== REQUIREMENT ==
Only some lines are wanted. Transcribe, exactly, the lines below from the line with "Then, $B'$ is" up to and including the line with "y' &\eqdef B(y) \oplus \tau_B^5, \\".

Segment Start: INPUT RECORDS

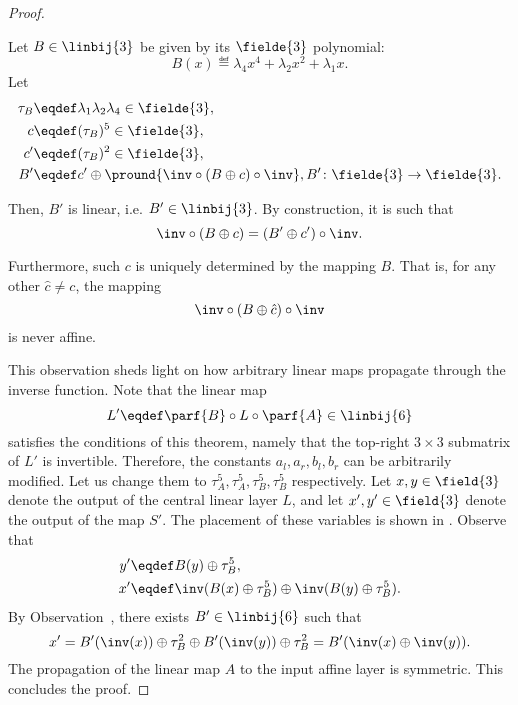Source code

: \begin{proof}
\begin{observation}
Let $B \in \linbij{3}$ be given by its $\fielde{3}$ polynomial:
$$
B(x) \eqdef \lambda_4x^4 + \lambda_2x^2 +\lambda_1x.
$$
Let 
\begin{align*}
\tau_B &\eqdef \lambda_1 \lambda_2 \lambda_4 \in \fielde{3},\\
c &\eqdef (\tau_B)^5 \in \fielde{3},\\
c' &\eqdef (\tau_B)^2 \in \fielde{3},\\
B' &\eqdef c' \oplus \pround{\inv \circ (B \oplus c) \circ \inv}, B'\colon \fielde{3} \to \fielde{3}.
\end{align*}

Then, $B'$ is linear, i.e. $B' \in \linbij{3}$. By construction, it is such that
$$
\inv \circ (B\oplus c) = (B'\oplus c') \circ \inv.
$$

Furthermore, such $c$ is uniquely determined by the mapping $B$. That is, for any other $\hat{c} \ne c$, the mapping
$$
\inv \circ (B \oplus \hat{c}) \circ \inv
$$
is never affine.
\end{observation}

This observation sheds light on how arbitrary linear maps propagate through the inverse function. Note that the linear map $$
L' \eqdef \parf{B} \circ L\circ \parf{A} \in \linbij{6}
$$
satisfies the conditions of this theorem, namely that the top-right $3\times 3$ submatrix of $L'$ is invertible. Therefore, the constants $a_l,a_r,b_l,b_r$ can be arbitrarily modified. Let us change them to $\tau_A^5, \tau_A^5, \tau_B^5, \tau_B^5$ respectively. Let $x,y \in \field{3}$ denote the output of the central linear layer $L$, and let $x',y' \in \field{3}$ denote the output of the map $S'$. The placement of these variables is shown in . Observe that
\begin{align*}
    y' &\eqdef B(y) \oplus \tau_B^5, \\
    x' &\eqdef \inv(B(x) \oplus \tau_B^5) \oplus \inv(B(y) \oplus \tau_B^5).
\end{align*}
By Observation~, there exists $B' \in \linbij{6}$ such that
$$
    x' = B'(\inv(x)) \oplus \tau_B^2 \oplus B'(\inv(y)) \oplus \tau_B^2 = B'(\inv(x)\oplus \inv(y)).
$$
The propagation of the linear map $A$ to the input affine layer is symmetric. This concludes the proof.

\end{proof}


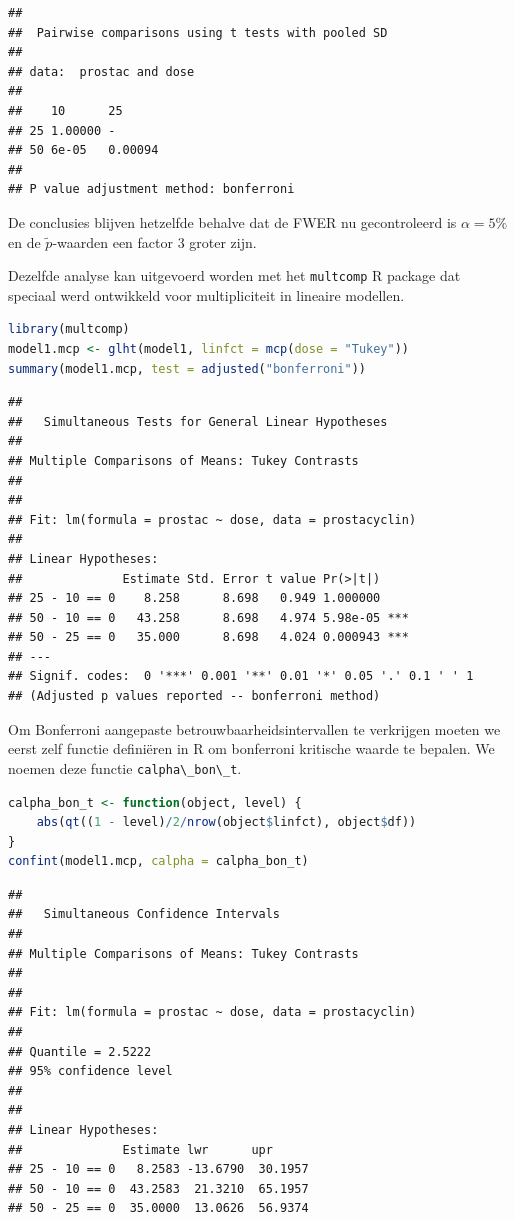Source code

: \documentclass[
  12pt,dutch,coursenotes]{book}
\newcommand{\passthrough}[1]{#1}
\theoremstyle{definition}
\theoremstyle{definition}
\theoremstyle{definition}
\theoremstyle{definition}
\theoremstyle{remark}
\begin{document}
\begin{lstlisting}
## 
##  Pairwise comparisons using t tests with pooled SD 
## 
## data:  prostac and dose 
## 
##    10      25     
## 25 1.00000 -      
## 50 6e-05   0.00094
## 
## P value adjustment method: bonferroni
\end{lstlisting}

De conclusies blijven hetzelfde behalve dat de FWER nu gecontroleerd is \(\alpha=5\%\) en de \(\tilde{p}\)-waarden een factor 3 groter zijn.

Dezelfde analyse kan uitgevoerd worden met het \passthrough{\lstinline!multcomp!} R package dat speciaal werd ontwikkeld voor multipliciteit in lineaire modellen.

\begin{lstlisting}[language=R]
library(multcomp)
model1.mcp <- glht(model1, linfct = mcp(dose = "Tukey"))
summary(model1.mcp, test = adjusted("bonferroni"))
\end{lstlisting}

\begin{lstlisting}
## 
##   Simultaneous Tests for General Linear Hypotheses
## 
## Multiple Comparisons of Means: Tukey Contrasts
## 
## 
## Fit: lm(formula = prostac ~ dose, data = prostacyclin)
## 
## Linear Hypotheses:
##              Estimate Std. Error t value Pr(>|t|)    
## 25 - 10 == 0    8.258      8.698   0.949 1.000000    
## 50 - 10 == 0   43.258      8.698   4.974 5.98e-05 ***
## 50 - 25 == 0   35.000      8.698   4.024 0.000943 ***
## ---
## Signif. codes:  0 '***' 0.001 '**' 0.01 '*' 0.05 '.' 0.1 ' ' 1
## (Adjusted p values reported -- bonferroni method)
\end{lstlisting}

Om Bonferroni aangepaste betrouwbaarheidsintervallen te verkrijgen moeten we eerst zelf functie definiëren in R om bonferroni kritische waarde te bepalen. We noemen deze functie \passthrough{\lstinline!calpha\_bon\_t!}.

\begin{lstlisting}[language=R]
calpha_bon_t <- function(object, level) {
    abs(qt((1 - level)/2/nrow(object$linfct), object$df))
}
confint(model1.mcp, calpha = calpha_bon_t)
\end{lstlisting}

\begin{lstlisting}
## 
##   Simultaneous Confidence Intervals
## 
## Multiple Comparisons of Means: Tukey Contrasts
## 
## 
## Fit: lm(formula = prostac ~ dose, data = prostacyclin)
## 
## Quantile = 2.5222
## 95% confidence level
##  
## 
## Linear Hypotheses:
##              Estimate lwr      upr     
## 25 - 10 == 0   8.2583 -13.6790  30.1957
## 50 - 10 == 0  43.2583  21.3210  65.1957
## 50 - 25 == 0  35.0000  13.0626  56.9374
\end{lstlisting}
\end{document}
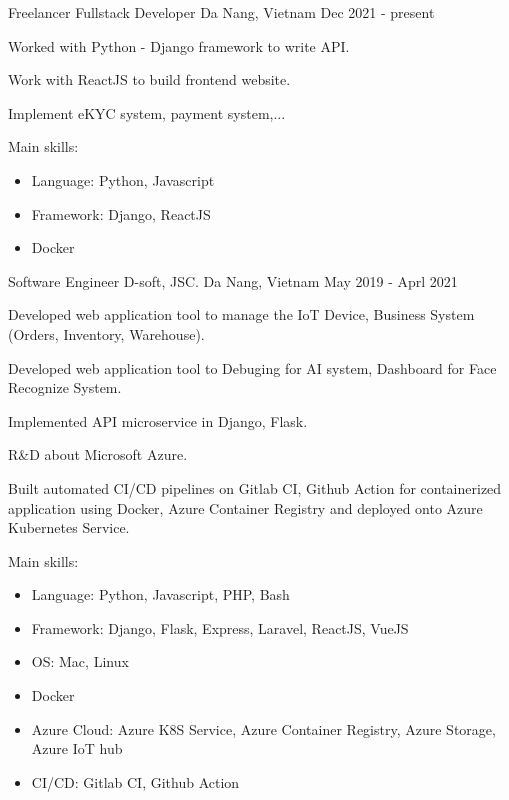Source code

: \begin{cventries}

\cventry
  {Freelancer} %
  {Fullstack Developer} %
  {Da Nang, Vietnam} %
  {Dec 2021 - present} %
  {
    \begin{cvitems} %
      \item {Worked with Python - Django framework to write API.}
      \item {Work with ReactJS to build frontend website.}
      \item {Implement eKYC system, payment system,...}
      \item {Main skills:
        \begin{itemize}
          \item {Language: Python, Javascript}
          \item {Framework: Django, ReactJS}
          \item {Docker}
        \end{itemize}
      }
    \end{cvitems}
  }


  \cventry
    {Software Engineer} %
    {D-soft, JSC.} %
    {Da Nang, Vietnam} %
    {May 2019 - Aprl 2021} %
    {
      \begin{cvitems} %
        \item {Developed web application tool to manage the IoT Device, Business System (Orders, Inventory, Warehouse).}
        \item {Developed web application tool to Debuging for AI system, Dashboard for Face Recognize System.}
        \item {Implemented API microservice in Django, Flask.}
        \item {R\&D about Microsoft Azure.}
        \item {Built automated CI/CD pipelines on Gitlab CI, Github Action for containerized application using Docker, Azure Container Registry and deployed onto Azure Kubernetes Service.}
        \item {Main skills:
        	\begin{itemize}
        		\item {Language: Python, Javascript, PHP, Bash}
  				\item {Framework: Django, Flask, Express, Laravel, ReactJS, VueJS}
				\item {OS: Mac, Linux}
  				\item {Docker}
  				\item {Azure Cloud: Azure K8S Service, Azure Container Registry, Azure Storage, Azure IoT hub}
  				\item {CI/CD: Gitlab CI, Github Action}
			\end{itemize}
        }
      \end{cvitems}
    }


\end{cventries}
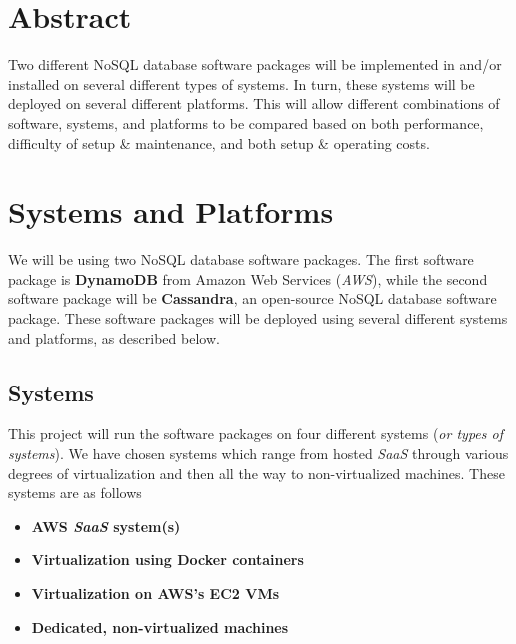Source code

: \documentclass{article}[12pt]
\numberwithin{equation}{section}
\begin{document}
\begin{multicols*}{2}


\section*{Abstract}
\begin{spacing}{1.5}
Two different NoSQL database software  packages will be implemented in and/or  installed on several different types of  systems. In turn, these systems will  be deployed on several different  platforms. This will allow different  combinations of software, systems,  and platforms to be compared based  on both performance, difficulty of setup  \& maintenance, and both setup \& operating costs.
\end{spacing}





\section{Systems and Platforms}
\begin{spacing}{1.5}
We will be using two NoSQL database software packages.  The first software package is \textbf{DynamoDB} from Amazon Web Services (\emph{AWS}), while the second software package will be \textbf{Cassandra}, an open-source NoSQL database software package.  These software packages will be deployed using several different systems and platforms, as described below.
\end{spacing}



\subsection{Systems}
\begin{spacing}{1.5}
This project will run the software packages on four different systems (\emph{or types of systems}).  We have chosen systems which range from hosted \emph{SaaS} through various degrees of virtualization and then all the way to non-virtualized machines.  These systems are as follows

\begin{itemize}
	\item \textbf{AWS \emph{SaaS} system(s)}
	\item \textbf{Virtualization using Docker containers}
	\item \textbf{Virtualization on AWS's EC2 VMs}
	\item \textbf{Dedicated, non-virtualized machines}
\end{itemize}


\end{spacing}
\end{multicols*}
\end{document}
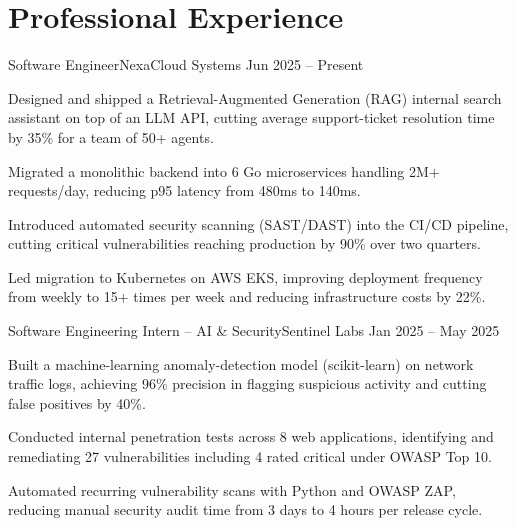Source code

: \section{\textbf{Professional Experience}}
    \resumeSubHeadingListStart

    \resumeEntry
        {Software Engineer}{NexaCloud Systems}
        {}{Jun 2025 -- Present}
        \vspace{-2.0mm}
        \resumeItemListStart
            \item {Designed and shipped a Retrieval-Augmented Generation (RAG) internal search assistant on top of an LLM API, cutting average support-ticket resolution time by 35\% for a team of 50+ agents.}
            \item {Migrated a monolithic backend into 6 Go microservices handling 2M+ requests/day, reducing p95 latency from 480ms to 140ms.}
            \item {Introduced automated security scanning (SAST/DAST) into the CI/CD pipeline, cutting critical vulnerabilities reaching production by 90\% over two quarters.}
            \item {Led migration to Kubernetes on AWS EKS, improving deployment frequency from weekly to 15+ times per week and reducing infrastructure costs by 22\%.}
        \resumeItemListEnd
    \vspace{-3.0mm}

    \resumeEntry
        {Software Engineering Intern -- AI \& Security}{Sentinel Labs}
        {}{Jan 2025 -- May 2025}
        \vspace{-2.0mm}
        \resumeItemListStart
            \item {Built a machine-learning anomaly-detection model (scikit-learn) on network traffic logs, achieving 96\% precision in flagging suspicious activity and cutting false positives by 40\%.}
            \item {Conducted internal penetration tests across 8 web applications, identifying and remediating 27 vulnerabilities including 4 rated critical under OWASP Top 10.}
            \item {Automated recurring vulnerability scans with Python and OWASP ZAP, reducing manual security audit time from 3 days to 4 hours per release cycle.}
        \resumeItemListEnd
    \vspace{-3.0mm}

    \resumeSubHeadingListEnd
\vspace{-5.5mm}
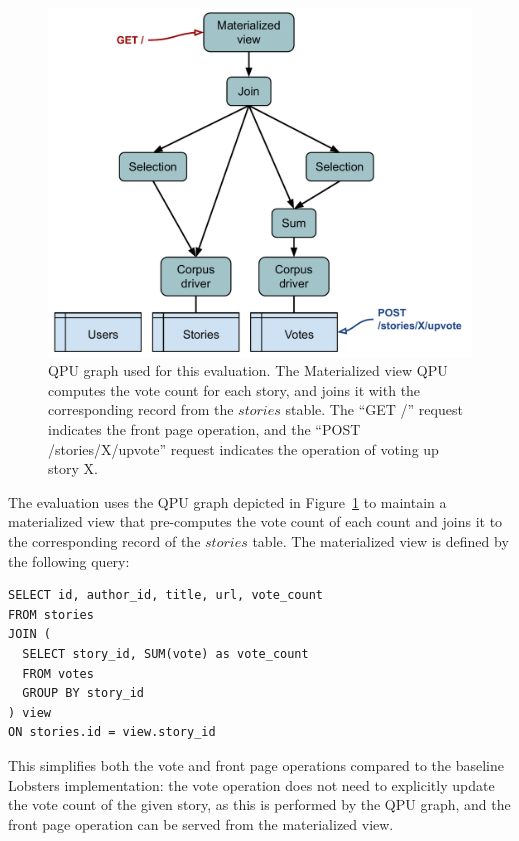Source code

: \begin{figure}[H]
  \centering
    \includegraphics[scale=0.5]{./figures/evaluation/lobsters_architecture_eval.pdf}
  \caption{QPU graph used for this evaluation. The Materialized view QPU computes the vote count for each story,
  and joins it with the corresponding record from the $stories$ stable.
  The ``GET /'' request indicates the front page operation, and the ``POST /stories/X/upvote'' request indicates the operation of voting up story X.}
  \label{fig:eval_lobsters_qpu_arch}
\end{figure}

\bigskip
\noindent
The evaluation uses the QPU graph depicted in Figure~\ref{fig:eval_lobsters_qpu_arch} to maintain a materialized view that
pre-computes the vote count of each count and joins it to the corresponding record of the $stories$ table.
The materialized view is defined by the following query:

\begin{lstlisting}[caption={Definition of the materialized view maintained by the QPU graph shown in Figure~\ref{fig:eval_lobsters_qpu_arch}.}]
SELECT id, author_id, title, url, vote_count
FROM stories
JOIN (
  SELECT story_id, SUM(vote) as vote_count
  FROM votes
  GROUP BY story_id
) view
ON stories.id = view.story_id
\end{lstlisting}

This simplifies both the vote and front page operations compared to the baseline Lobsters implementation:
the vote operation does not need to explicitly update the vote count of the given story, as this
is performed by the QPU graph,
and the front page operation can be served from the materialized view.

Segment End: INPUT RECORDS

== RESULT BELOW ==
Then, $B'$ is linear, i.e. $B' \in \linbij{3}$. By construction, it is such that
$$
\inv \circ (B\oplus c) = (B'\oplus c') \circ \inv.
$$

Furthermore, such $c$ is uniquely determined by the mapping $B$. That is, for any other $\hat{c} \ne c$, the mapping
$$
\inv \circ (B \oplus \hat{c}) \circ \inv
$$
is never affine.
\end{observation}

This observation sheds light on how arbitrary linear maps propagate through the inverse function. Note that the linear map $$
L' \eqdef \parf{B} \circ L\circ \parf{A} \in \linbij{6}
$$
satisfies the conditions of this theorem, namely that the top-right $3\times 3$ submatrix of $L'$ is invertible. Therefore, the constants $a_l,a_r,b_l,b_r$ can be arbitrarily modified. Let us change them to $\tau_A^5, \tau_A^5, \tau_B^5, \tau_B^5$ respectively. Let $x,y \in \field{3}$ denote the output of the central linear layer $L$, and let $x',y' \in \field{3}$ denote the output of the map $S'$. The placement of these variables is shown in . Observe that
\begin{align*}
    y' &\eqdef B(y) \oplus \tau_B^5, \\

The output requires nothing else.